Document images with source code

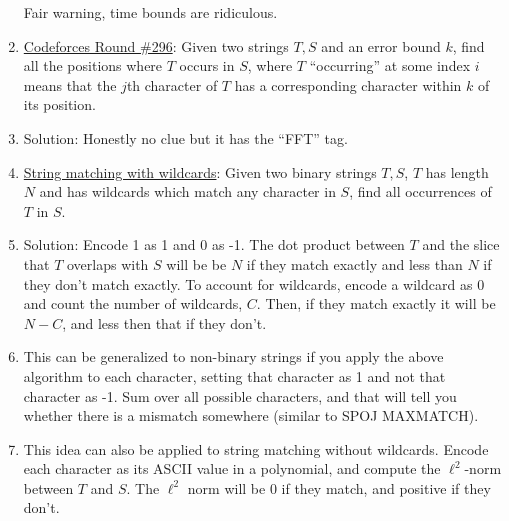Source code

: \documentclass[11pt,handout]{beamer}             %
\begin{document}
\begin{frame}
\begin{enumerate}
    Fair warning, time bounds are ridiculous.

  \item \href{https://codeforces.com/contest/528/problem/D}
    {Codeforces Round \#296}: Given two strings \( T, S \) and 
    an error bound \( k \), find all the positions where \( T \) occurs
    in \( S \), where \( T \) \enquote{occurring} at some index \( i \) 
    means that the \( j \)th character of \( T \) has a corresponding character
    within \( k \) of its position.
    \addtocounter{enumi}{-1}
  \item Solution: Honestly no clue but it has the \enquote{FFT} tag.

  \item \href{https://cs.stanford.edu/~rishig/courses/ref/l17.txt}
    {String matching with wildcards}: Given two binary strings \( T, S \),
    \( T \) has length \( N \) and has wildcards which match any character
    in \( S \), find all occurrences of \( T \) in \( S \).
    \addtocounter{enumi}{-1}
  \item Solution: Encode 1 as 1 and 0 as -1. The dot product between \( T \)
    and the slice that \( T \) overlaps with \( S \) will be be \( N \)
    if they match exactly and less than \( N \) if they don't match exactly.
    To account for wildcards, encode a wildcard as \( 0 \) and count the
    number of wildcards, \( C \). Then, if they match exactly it will be
    \( N - C \), and less then that if they don't.
    \addtocounter{enumi}{-1}
  \item This can be generalized to non-binary strings if you apply the above
    algorithm to each character, setting that character as 1 and not that
    character as -1. Sum over all possible characters, and that will tell you
    whether there is a mismatch somewhere (similar to SPOJ MAXMATCH).
    \addtocounter{enumi}{-1}
  \item This idea can also be applied to string matching without wildcards.
    Encode each character as its ASCII value in a polynomial, and compute
    the \( \ell^2 \)-norm between \( T \) and \( S \). The \( \ell^2 \) norm
    will be 0 if they match, and positive if they don't.


\end{enumerate}
\end{frame}
\end{document}
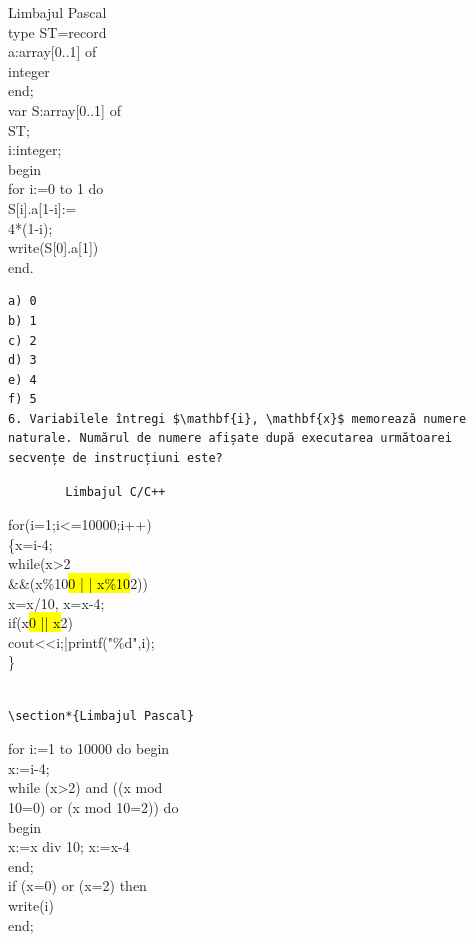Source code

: \documentclass[10pt]{article}
\begin{document}
\begin{verbatim}

\end{verbatim}

Limbajul Pascal\\
type ST=record\\[0pt]
a:array[0..1] of\\
integer\\
end;\\[0pt]
var S:array[0..1] of\\
ST;\\
i:integer;\\
begin\\
for i:=0 to 1 do\\[0pt]
S[i].a[1-i]:=\\
4*(1-i);\\[0pt]
write(S[0].a[1])\\
end.

\begin{verbatim}
a) 0
b) 1
c) 2
d) 3
e) 4
f) 5
6. Variabilele întregi $\mathbf{i}, \mathbf{x}$ memorează numere naturale. Numărul de numere afișate după executarea următoarei secvențe de instrucțiuni este?
\end{verbatim}

\begin{verbatim}
        Limbajul C/C++
\end{verbatim}

for(i=1;i<=10000;i++)\\
\{x=i-4;\\
while(x>2\\
\&\&(x\%10\hl{0 | | x\%10}2))\\
x=x/10, x=x-4;\\
if(x\hl{0 || x}2)\\
cout<<i;|printf("\%d",i);\\
\}

\begin{verbatim}

\section*{Limbajul Pascal}
\end{verbatim}

for i:=1 to 10000 do begin\\
x:=i-4;\\
while (x>2) and ((x mod\\
10=0) or (x mod 10=2)) do\\
begin\\
x:=x div 10; x:=x-4\\
end;\\
if (x=0) or (x=2) then\\
write(i)\\
end;
\end{document}

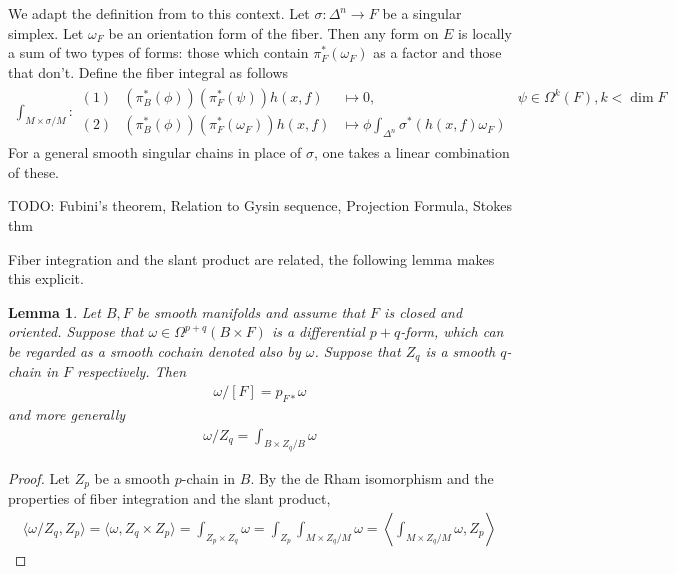 \documentclass{scrartcl}
\theoremstyle{plain}
\newtheorem{lemma}[theorem]{Lemma}
\theoremstyle{definition}
\begin{document}
    We adapt the definition from \cite{bott1982differential} to this context. Let $\sigma\colon \Delta^n\to F$ be a singular simplex. Let $\omega_F$ be an orientation form of the fiber. Then any form on $E$ is locally a sum of two types of forms: those which contain $\pi_F^*(\omega_F)$ as a factor and those that don't. Define the fiber integral as follows
    \begin{align*}
        \int_{M\times\sigma / M} \colon \begin{array}{llll}
             (1) & (\pi_B^*(\phi)) (\pi_F^*(\psi)) h(x, f)  &\mapsto 0, & \psi\in \Omega^k(F), k<\dim F \\
             (2) & (\pi_B^*(\phi)) (\pi_F^*(\omega_F)) h(x, f)  &\mapsto \phi \int_{\Delta^n} \sigma^*(h(x, f) \omega_F) &
        \end{array}
    \end{align*}
    For a general smooth singular chains in place of $\sigma$, one takes a linear combination of these. 

    TODO: Fubini's theorem, Relation to Gysin sequence, Projection Formula, Stokes thm

    Fiber integration and the slant product are related, the following lemma makes this explicit.
    \begin{lemma}
        Let $B, F$ be smooth manifolds and assume that $F$ is closed and oriented. Suppose that $\omega\in \Omega^{p+q}(B\times F)$ is a differential $p+q$-form, which can be regarded as a smooth cochain denoted also by $\omega$. Suppose that $Z_q$ is a smooth $q$-chain in $F$ respectively. Then 
        \begin{align*}
            \omega/[F] = p_{F*}\omega
        \end{align*}
        and more generally
        \begin{align*}
            \omega/Z_q = \int_{B\times Z_q / B} \omega
        \end{align*}
    \end{lemma}
    \begin{proof}
        Let $Z_p$ be a smooth $p$-chain in $B$. By the de Rham isomorphism and the properties of fiber integration and the slant product,
    \begin{align*}
        \langle \omega/Z_q, Z_p \rangle = \langle \omega, Z_q\times Z_p\rangle = \int_{Z_p\times Z_q}\omega = \int_{Z_p} \int_{M\times Z_q / M} \omega = \left\langle \int_{M\times Z_q / M}\omega, Z_p\right\rangle
    \end{align*}
    \end{proof}
\end{document}

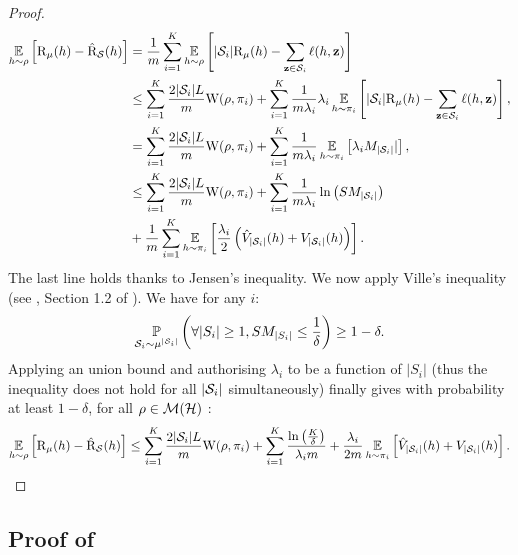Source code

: \documentclass{article}
\begin{document}
\begin{proof}
    \begin{align*}
        \EE_{h\sim\Q}\Big[ \Risk_{\D}(h) - \Riskhat_{\S}(h) \Big] &=  \frac{1}{m}\sum_{i=1}^{K} \EE_{h\sim\Q}\LB |\S_i|\Risk_{\D}(h) - \sum_{\z\in\S_i}\loss(h, \z) \RB\nonumber\\
        &\le \sum_{i=1}^{K} \frac{2|\S_i|L}{m}\W(\Q, \P_i) + \sum_{i=1}^{K} \frac{1}{m\lambda_i}\lambda_i\EE_{h\sim\P_i} \LB |\S_i|\Risk_{\D}(h) - \sum_{\z\in\S_i} \loss(h, \z) \RB, \\
        & = \sum_{i=1}^{K} \frac{2|\S_i|L}{m}\W(\Q, \P_i) + \sum_{i=1}^{K} \frac{1}{m\lambda_i}\EE_{h\sim\P_i} \LB \lambda_i M_{|\S_i|}| \RB, \\
        &\le   \sum_{i=1}^{K} \frac{2|\S_i|L}{m}\W(\Q, \P_i) + \sum_{i=1}^{K} \frac{1}{m\lambda_i} \ln\left( SM_{|\S_i|}  \right) \\
        & + \frac{1}{m}\sum_{i=1}^K \EE_{h\sim\P_i}\LB\frac{\lambda_i}{2}\left( \Vhat_{|\S_i|}(h) + V_{|\S_i|}(h) \right) \RB.
    \end{align*}
    The last line holds thanks to Jensen's inequality.
    We now apply Ville's inequality (see \eg, Section 1.2 of \cite{haddouche2023pac}).
    We have for any $i$: 
    \begin{align*}
    \PP_{\S_i \sim \D^{|\S_i|}}\left( \forall |S_i|\geq 1, SM_{|S_i|} \leq \frac{1}{\delta}  \right) \geq 1-\delta.
    \end{align*}
    Applying an union bound and authorising $\lambda_i$ to be a function of $|S_i|$ (thus the inequality does not hold for all $|\S_i|$ simultaneously) finally gives with probability at least $1-\delta$, for all $\Q\in \Mcal(\H)$ :
    \begin{multline*}
         \EE_{h\sim\Q}\Big[ \Risk_{\D}(h) - \Riskhat_{\S}(h) \Big] \leq    \sum_{i=1}^{K} \frac{2|\S_i|L}{m}\W(\Q, \P_i) + \sum_{i=1}^{K}   \frac{\ln\left( \frac{K}{\delta}  \right)}{\lambda_i m} + \frac{\lambda_i}{2m}\EE_{h\sim\P_i}\LB \Vhat_{|\S_i|}(h) + V_{|\S_i|}(h) \RB.
    \end{multline*}    
\end{proof}

\subsection{Proof of }
\label{sec:proof-supervised}
\end{document}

Problem to solve :: After locating the line with "var S:array[0..1] of\\" above, return that line and every later line through the one with "x=x/10, x=x-4;\\", word for word and with nothing else.

Answer box ::
var S:array[0..1] of\\
ST;\\
i:integer;\\
begin\\
for i:=0 to 1 do\\[0pt]
S[i].a[1-i]:=\\
4*(1-i);\\[0pt]
write(S[0].a[1])\\
end.

\begin{verbatim}
a) 0
b) 1
c) 2
d) 3
e) 4
f) 5
6. Variabilele întregi $\mathbf{i}, \mathbf{x}$ memorează numere naturale. Numărul de numere afișate după executarea următoarei secvențe de instrucțiuni este?
\end{verbatim}

\begin{verbatim}
        Limbajul C/C++
\end{verbatim}

for(i=1;i<=10000;i++)\\
\{x=i-4;\\
while(x>2\\
\&\&(x\%10\hl{0 | | x\%10}2))\\
x=x/10, x=x-4;\\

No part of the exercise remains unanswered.